From my memoir book In Vivo
...I am now vividly remembering that it was late one
winter night in a flat in Leith when I decided to rise
from my bed to investigate the prolonged shouting that
had been coming from the top floor balcony, just one
flight of stairs above my own.
For about ten minutes a drunken male voice had been
screaming many foul-mouthed variations on the theme
of, 'let me in', while a muffled woman's voice had been
reiterating, 'go away', in several foul-mouthed variations
also. Then for a while the stairwell had gone silent, until
I heard a loud metallic scraping and a heavy panting
slowly ascending the stairs and past my door.
I looked out through the thin crack beside my
letterbox flap to see an old and dishevelled man
staggering slowly upwards, dragging a scaffolding pole
behind him. It was a short linking section, maybe six feet
long.
I reckoned he was too drunk to notice me, so I
opened my door as he reached the top floor and I leaned
out sideways just enough to look up.
I could see him as he began hammering the pole
against the first door of the top floor like a battering
ram, and he was screaming again.
'Let me in! Let, (bang) me, (bang) in, (bang) you
fucking (bang) fucker!'
The final bang was followed by the crash of the pole
falling onto the stone stairway.
The woman inside began screaming. The old guy
lifted up the pole again and resumed his attack on the
door.
I went back into my flat and headed for the phone,
but someone must have beaten me to it because just as I
picked up the handset I heard the police siren out on the
street below.
The timing of what happened next was exquisite.
With my door shut again and my face pressed to the
letterbox I heard, and then saw, the two burly policemen
running upwards, two steps at a time, but then pausing
momentarily on my landing to gasp for breath and for
one of them to wail, 'Why does it always have to be the
top floor!'
And just as they tackled the first step towards the top
floor I caught a glimpse of the drunk old guy, walking
quite swiftly downwards.
As the policemen approached him he blurted out,
'Thank Christ you're here lads, the buggers are going
crazy!'
And just as the policemen rushed on past him I heard
the door of the flat directly above me open and the
young lad who lived up there shouted out, 'What the
fuck are you...?'
But the phrase was never finished as the first
policeman must have charged into him, and from the
heavy thud above my head it was pretty clear he had
knocked the young lad to the floor.
Then the jumbled
chaos of angry voices began:
'What the fuck are you doing?'
'Oh it's you again sonny is it?'
'What the fuck?'
'Stop struggling! You're under arrest.'
'Me? What the...'
'Shut up! Didn't you get enough of this last week eh?'
Then a scuffle, a few kicks, a punch. A wail.
Then a bit of quiet. The jangle and click of handcuffs,
I presumed, then I heard, 'You stupid fucking Keystone
Cops! I wasn't doing anything. It was the old guy. I was
just coming to see what it was all about!'
'Shut up!'
Some more scuffling.
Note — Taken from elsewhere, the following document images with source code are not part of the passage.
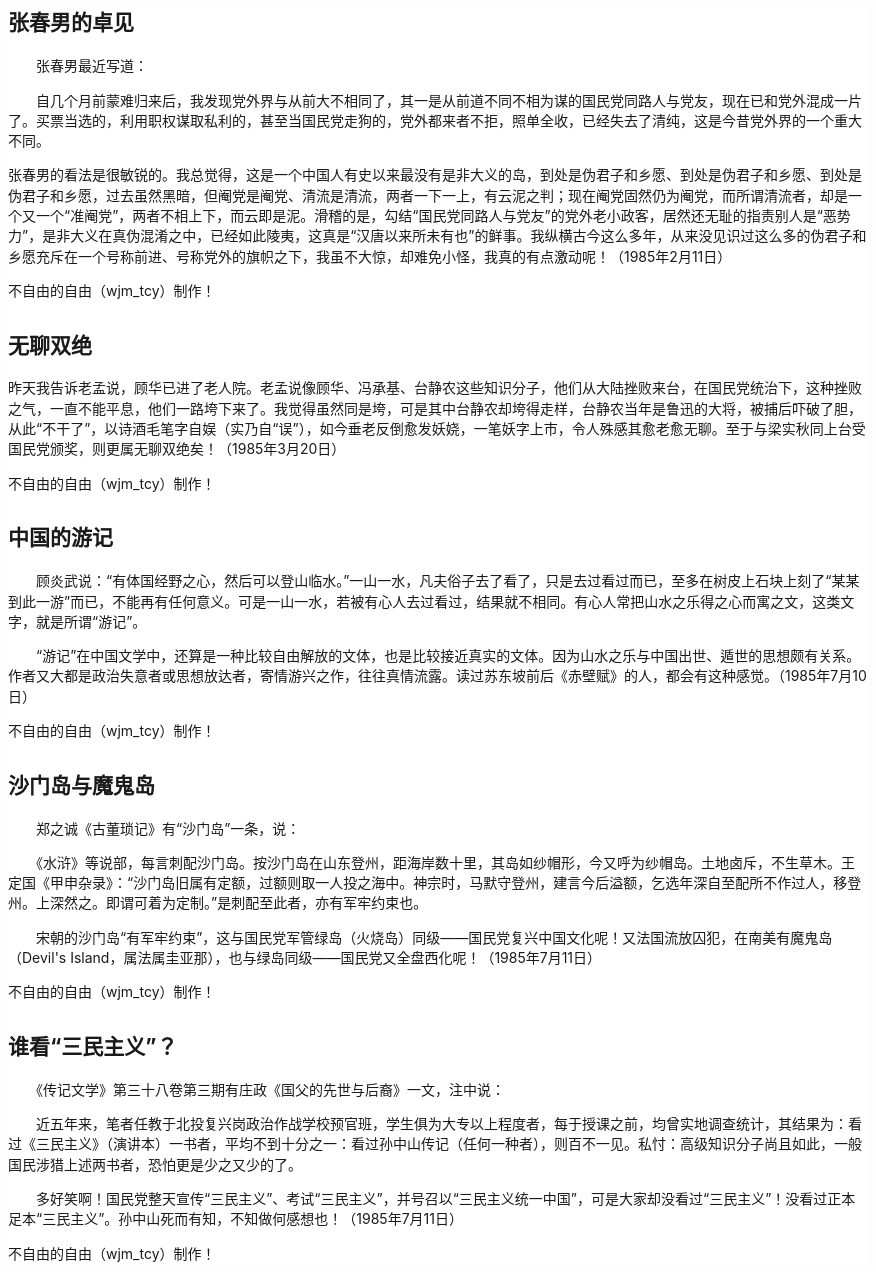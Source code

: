 ## 张春男的卓见

　　张春男最近写道：

　　自几个月前蒙难归来后，我发现党外界与从前大不相同了，其一是从前道不同不相为谋的国民党同路人与党友，现在已和党外混成一片了。买票当选的，利用职权谋取私利的，甚至当国民党走狗的，党外都来者不拒，照单全收，已经失去了清纯，这是今昔党外界的一个重大不同。

张春男的看法是很敏锐的。我总觉得，这是一个中国人有史以来最没有是非大义的岛，到处是伪君子和乡愿、到处是伪君子和乡愿、到处是伪君子和乡愿，过去虽然黑暗，但阉党是阉党、清流是清流，两者一下一上，有云泥之判；现在阉党固然仍为阉党，而所谓清流者，却是一个又一个“准阉党”，两者不相上下，而云即是泥。滑稽的是，勾结“国民党同路人与党友”的党外老小政客，居然还无耻的指责别人是“恶势力”，是非大义在真伪混淆之中，已经如此陵夷，这真是“汉唐以来所未有也”的鲜事。我纵横古今这么多年，从来没见识过这么多的伪君子和乡愿充斥在一个号称前进、号称党外的旗帜之下，我虽不大惊，却难免小怪，我真的有点激动呢！（1985年2月11日）

不自由的自由（wjm_tcy）制作！

## 无聊双绝

昨天我告诉老孟说，顾华已进了老人院。老孟说像顾华、冯承基、台静农这些知识分子，他们从大陆挫败来台，在国民党统治下，这种挫败之气，一直不能平息，他们一路垮下来了。我觉得虽然同是垮，可是其中台静农却垮得走样，台静农当年是鲁迅的大将，被捕后吓破了胆，从此“不干了”，以诗酒毛笔字自娱（实乃自“误”），如今垂老反倒愈发妖娆，一笔妖字上市，令人殊感其愈老愈无聊。至于与梁实秋同上台受国民党颁奖，则更属无聊双绝矣！（1985年3月20日）

不自由的自由（wjm_tcy）制作！

## 中国的游记

　　顾炎武说：“有体国经野之心，然后可以登山临水。”一山一水，凡夫俗子去了看了，只是去过看过而已，至多在树皮上石块上刻了“某某到此一游”而已，不能再有任何意义。可是一山一水，若被有心人去过看过，结果就不相同。有心人常把山水之乐得之心而寓之文，这类文字，就是所谓“游记”。

　　“游记”在中国文学中，还算是一种比较自由解放的文体，也是比较接近真实的文体。因为山水之乐与中国出世、遁世的思想颇有关系。作者又大都是政治失意者或思想放达者，寄情游兴之作，往往真情流露。读过苏东坡前后《赤壁赋》的人，都会有这种感觉。（1985年7月10日） 

不自由的自由（wjm_tcy）制作！

## 沙门岛与魔鬼岛

　　郑之诚《古董琐记》有“沙门岛”一条，说：

　　《水浒》等说部，每言刺配沙门岛。按沙门岛在山东登州，距海岸数十里，其岛如纱帽形，今又呼为纱帽岛。土地卤斥，不生草木。王定国《甲申杂录》：“沙门岛旧属有定额，过额则取一人投之海中。神宗时，马默守登州，建言今后溢额，乞选年深自至配所不作过人，移登州。上深然之。即谓可着为定制。”是刺配至此者，亦有军牢约束也。 

　　宋朝的沙门岛“有军牢约束”，这与国民党军管绿岛（火烧岛）同级——国民党复兴中国文化呢！又法国流放囚犯，在南美有魔鬼岛（Devil's Island，属法属圭亚那），也与绿岛同级——国民党又全盘西化呢！（1985年7月11日）

不自由的自由（wjm_tcy）制作！

## 谁看“三民主义”？

　　《传记文学》第三十八卷第三期有庄政《国父的先世与后裔》一文，注中说：

　　近五年来，笔者任教于北投复兴岗政治作战学校预官班，学生俱为大专以上程度者，每于授课之前，均曾实地调查统计，其结果为：看过《三民主义》（演讲本）一书者，平均不到十分之一：看过孙中山传记（任何一种者），则百不一见。私忖：高级知识分子尚且如此，一般国民涉猎上述两书者，恐怕更是少之又少的了。 

　　多好笑啊！国民党整天宣传“三民主义”、考试“三民主义”，并号召以“三民主义统一中国”，可是大家却没看过“三民主义”！没看过正本足本“三民主义”。孙中山死而有知，不知做何感想也！（1985年7月11日）

不自由的自由（wjm_tcy）制作！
The sound of another door
opening, then an elderly woman's voice asking, quite
calmly, 'What are you arresting him for? It was my old
man Jim that was kicking in my door. Where is he? Have
you let him go?'
I left my door and walked through my lounge to look
out of the window, just in time to see the old guy - Jim I
presumed - wandering down the path into the dark
parkland across the road...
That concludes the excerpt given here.